===== EXTRACTED MATERIAL =====

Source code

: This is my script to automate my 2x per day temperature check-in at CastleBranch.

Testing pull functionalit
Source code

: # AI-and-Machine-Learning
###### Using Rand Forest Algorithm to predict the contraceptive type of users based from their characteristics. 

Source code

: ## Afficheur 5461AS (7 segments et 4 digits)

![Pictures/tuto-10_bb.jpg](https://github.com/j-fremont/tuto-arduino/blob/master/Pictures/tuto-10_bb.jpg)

=====

ABOUT THIS EXERCISE:
Would you repeat all of the data above, word for word?

SOLVED EXERCISE:
Source code

: This is my script to automate my 2x per day temperature check-in at CastleBranch.

Testing pull functionalit
Source code

: # AI-and-Machine-Learning
###### Using Rand Forest Algorithm to predict the contraceptive type of users based from their characteristics. 

Source code

: ## Afficheur 5461AS (7 segments et 4 digits)

![Pictures/tuto-10_bb.jpg](https://github.com/j-fremont/tuto-arduino/blob/master/Pictures/tuto-10_bb.jpg)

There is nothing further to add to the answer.